Please return every line of the records below that contains the word "hypervisor".

Data for the task
•••••
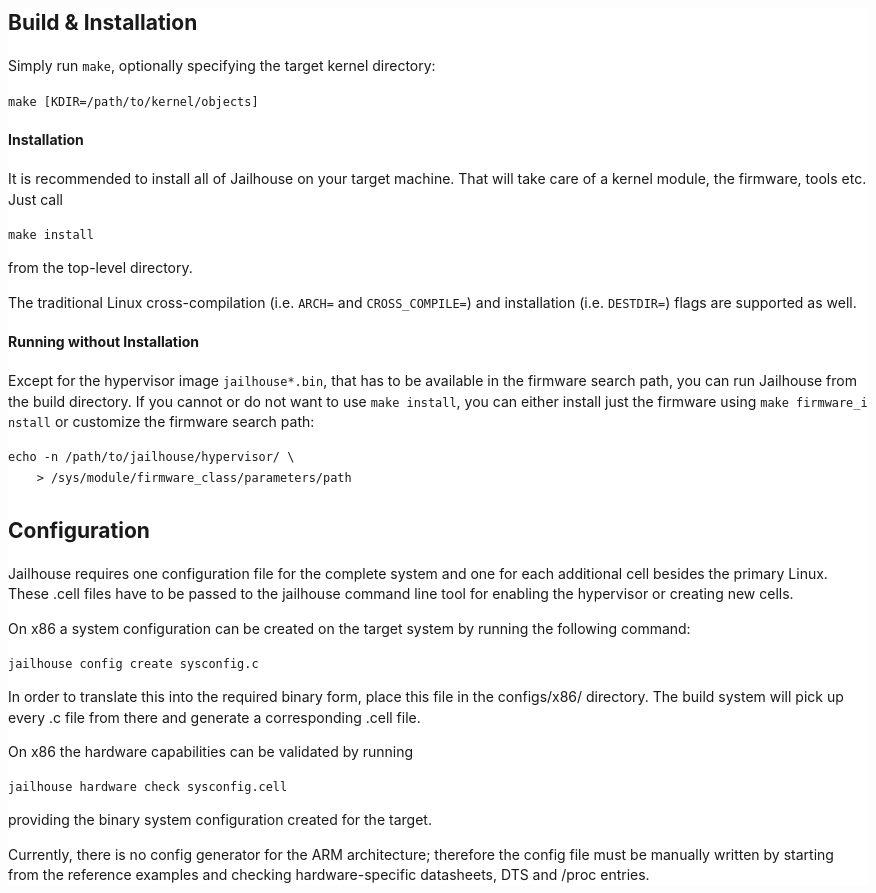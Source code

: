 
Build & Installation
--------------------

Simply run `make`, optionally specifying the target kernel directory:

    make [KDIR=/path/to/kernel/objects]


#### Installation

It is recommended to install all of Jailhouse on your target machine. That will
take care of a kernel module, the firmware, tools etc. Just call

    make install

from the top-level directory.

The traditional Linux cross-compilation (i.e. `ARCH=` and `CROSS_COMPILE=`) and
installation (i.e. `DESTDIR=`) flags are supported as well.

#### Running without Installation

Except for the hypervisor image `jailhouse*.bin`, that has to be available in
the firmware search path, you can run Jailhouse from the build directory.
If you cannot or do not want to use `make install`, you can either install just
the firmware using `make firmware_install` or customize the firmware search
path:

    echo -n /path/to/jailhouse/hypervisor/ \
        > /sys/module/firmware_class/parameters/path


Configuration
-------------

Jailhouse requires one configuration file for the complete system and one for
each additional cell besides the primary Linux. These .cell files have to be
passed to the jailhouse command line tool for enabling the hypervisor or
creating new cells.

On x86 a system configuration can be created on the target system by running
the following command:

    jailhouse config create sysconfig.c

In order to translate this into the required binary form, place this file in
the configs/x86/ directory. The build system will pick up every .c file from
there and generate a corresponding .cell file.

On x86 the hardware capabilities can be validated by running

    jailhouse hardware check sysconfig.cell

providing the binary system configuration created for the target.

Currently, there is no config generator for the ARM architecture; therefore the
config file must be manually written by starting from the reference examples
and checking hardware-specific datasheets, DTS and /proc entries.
•••••
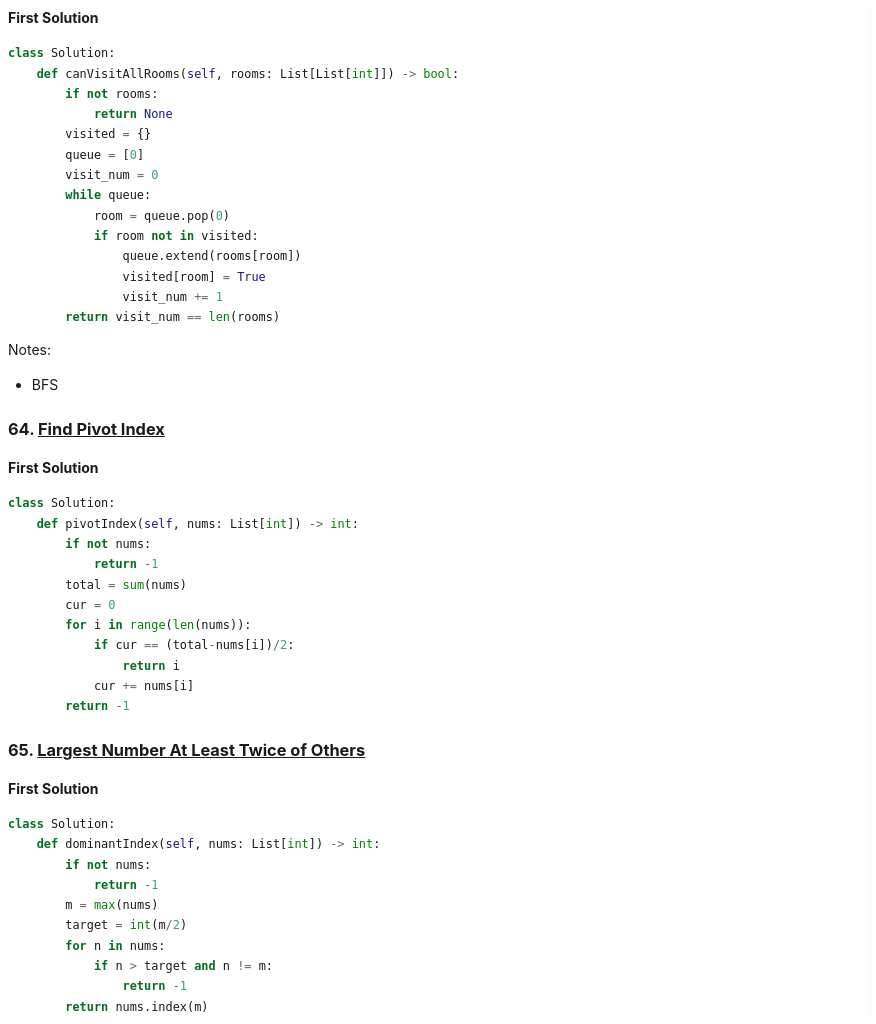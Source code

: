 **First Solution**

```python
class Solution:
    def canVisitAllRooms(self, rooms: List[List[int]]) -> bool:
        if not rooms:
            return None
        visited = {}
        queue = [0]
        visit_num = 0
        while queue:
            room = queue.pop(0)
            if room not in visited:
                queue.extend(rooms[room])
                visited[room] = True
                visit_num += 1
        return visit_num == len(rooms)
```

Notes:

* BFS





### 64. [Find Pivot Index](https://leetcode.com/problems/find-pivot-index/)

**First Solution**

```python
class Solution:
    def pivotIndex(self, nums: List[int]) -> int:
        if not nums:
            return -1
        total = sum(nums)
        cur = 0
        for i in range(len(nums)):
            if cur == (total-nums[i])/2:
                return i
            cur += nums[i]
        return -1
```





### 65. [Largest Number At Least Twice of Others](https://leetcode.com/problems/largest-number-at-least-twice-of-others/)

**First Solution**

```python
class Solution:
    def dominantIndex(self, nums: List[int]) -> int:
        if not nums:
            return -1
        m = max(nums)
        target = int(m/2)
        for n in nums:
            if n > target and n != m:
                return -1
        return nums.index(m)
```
•••••
Solution for this problem
Except for the hypervisor image `jailhouse*.bin`, that has to be available in
    echo -n /path/to/jailhouse/hypervisor/ \
passed to the jailhouse command line tool for enabling the hypervisor or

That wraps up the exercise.